As the Angel sang, tears filled my eyes and flowed down my cheeks. The voice of mezzo-soprano Michelle DeYoung voice rose so beautifully as she gave expression to Cardinal Newman’s words and Edward Elgar’s music that I could not help but weep.

With Ben Zander conducting the Boston Philharmonic Orchestra in Symphony Hall and the Chorus Pro Musica assisting, the “Dream of Gerontius” stirred my depths last week, as it always does. This musical drama of a soul’s journey through death to heaven never fails to move me with the wonder of it all.

I had last heard this favorite piece performed in 1992 in St. Paul’s Cathedral in London, another splendid site for this oratorio. On that occasion too, I remember how beautifully Catherine Wyn-Rogers  sang the angel. And in1982 I had heard the Boston Symphony Orchestra do it with Jessye Norman singing the same role.

Such esthetic events often lead me to reflect on early educational experiences, on what counts in the long run, and what does not. Two kinds of experiences in particular stand out.

The first took place when I was in the early grades in the Belmont public schools. There, amazingly enough, each week we used to hear each performances of the NBC Symphony Orchestra over the radio. The broadcasts came into our classrooms through the public address system and we listened while sitting at our desks.

At a distance of more than sixty years, it seems almost incredible to me now that this ever happened. And yet, it turned out to be one of the most formative influences in my life. Listening to classical music gave me a cultural resource of such importance that it has fed my soul all through the intervening decades. I will always remember with appreciation Walter Damrosch, the orchestra’s then conductor, and the far-sighted leaders of our public schools who made the performances part of our curriculum.

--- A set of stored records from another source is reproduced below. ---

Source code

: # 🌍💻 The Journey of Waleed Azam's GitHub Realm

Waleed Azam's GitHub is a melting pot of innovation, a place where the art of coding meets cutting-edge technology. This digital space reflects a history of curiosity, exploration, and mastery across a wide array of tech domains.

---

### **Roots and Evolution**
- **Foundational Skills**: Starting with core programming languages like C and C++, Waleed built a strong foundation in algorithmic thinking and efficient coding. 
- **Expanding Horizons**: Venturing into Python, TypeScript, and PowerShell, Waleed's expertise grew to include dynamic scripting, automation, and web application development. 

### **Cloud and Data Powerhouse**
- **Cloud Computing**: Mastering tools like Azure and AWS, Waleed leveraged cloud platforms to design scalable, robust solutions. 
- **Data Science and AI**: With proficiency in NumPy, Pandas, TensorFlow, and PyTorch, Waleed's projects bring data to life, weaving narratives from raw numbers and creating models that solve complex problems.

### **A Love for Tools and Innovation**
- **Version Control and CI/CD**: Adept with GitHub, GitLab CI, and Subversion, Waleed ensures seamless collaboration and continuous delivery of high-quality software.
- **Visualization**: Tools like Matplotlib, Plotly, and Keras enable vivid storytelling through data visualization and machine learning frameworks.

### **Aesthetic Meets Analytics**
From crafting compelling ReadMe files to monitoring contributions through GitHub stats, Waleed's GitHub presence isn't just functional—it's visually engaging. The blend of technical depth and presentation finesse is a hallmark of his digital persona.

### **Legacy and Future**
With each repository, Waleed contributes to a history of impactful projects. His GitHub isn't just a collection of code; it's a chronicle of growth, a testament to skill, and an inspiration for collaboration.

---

Of course, many other influences combined to foster my love for music as I grew up. An adopted aunt, in particular, helped by giving me a record player so that I could play operatic performances and other music for myself. She is the one who took me backstage after a Metropolitan Opera performance of La Traviata to meet the star Eleanor Steber who had been her longtime friend.

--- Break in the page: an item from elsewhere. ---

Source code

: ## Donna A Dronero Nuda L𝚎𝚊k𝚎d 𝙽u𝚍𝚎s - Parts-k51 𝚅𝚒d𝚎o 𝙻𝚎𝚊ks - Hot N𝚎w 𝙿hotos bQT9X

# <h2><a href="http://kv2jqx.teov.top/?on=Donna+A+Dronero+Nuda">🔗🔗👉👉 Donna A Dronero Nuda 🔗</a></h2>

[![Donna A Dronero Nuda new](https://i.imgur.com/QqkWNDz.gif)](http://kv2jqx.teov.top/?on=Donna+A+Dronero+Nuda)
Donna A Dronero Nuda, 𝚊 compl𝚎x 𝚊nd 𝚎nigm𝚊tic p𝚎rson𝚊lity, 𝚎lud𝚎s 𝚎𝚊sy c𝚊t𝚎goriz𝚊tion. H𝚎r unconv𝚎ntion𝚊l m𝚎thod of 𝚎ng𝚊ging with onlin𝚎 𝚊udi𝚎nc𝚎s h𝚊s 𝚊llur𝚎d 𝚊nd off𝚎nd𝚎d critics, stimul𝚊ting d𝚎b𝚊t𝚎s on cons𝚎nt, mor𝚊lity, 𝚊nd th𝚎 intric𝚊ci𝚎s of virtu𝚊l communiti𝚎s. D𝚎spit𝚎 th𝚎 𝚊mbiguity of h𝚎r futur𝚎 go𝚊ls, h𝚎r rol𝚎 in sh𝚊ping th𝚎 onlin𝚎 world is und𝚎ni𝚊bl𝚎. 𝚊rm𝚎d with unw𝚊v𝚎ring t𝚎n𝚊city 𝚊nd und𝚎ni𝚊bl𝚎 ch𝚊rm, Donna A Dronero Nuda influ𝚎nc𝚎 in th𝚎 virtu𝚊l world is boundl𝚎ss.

I remember with awe the diva in her dressing room, splendidly costumed and her breast still heaving after the exertions of the leading role. The experience stamped on my psyche the glamour of the opera stage and the excitement of big-time performances.

The other educational experience that has stayed with me is memorizing poetry. This practice, too, has been largely abandoned despite the almost universal testimony of those of us over a certain age who still relish its benefits.

Surprisingly, my Shakespeare professor in sophomore year at Harvard College, F. O. Matthiessen, gave us long sections of Troilus and Cressida and King Lear to memorize. I still love the passage from the second of these plays “O reason not the need / Our basest beggars are in the poorest things superfluous” and think of these lines when I see people panhandling in Harvard Square. Or the one from the infrequently performed Troilus that begins “Time hath, my lord, a wallet at his back / Wherein he puts alms for Oblivion.”

I treasure this legacy from a man who, it later turned out, was deeply troubled himself. In 1950 he plunged from a window in Boston’s Hotel Manger to his death many floors below.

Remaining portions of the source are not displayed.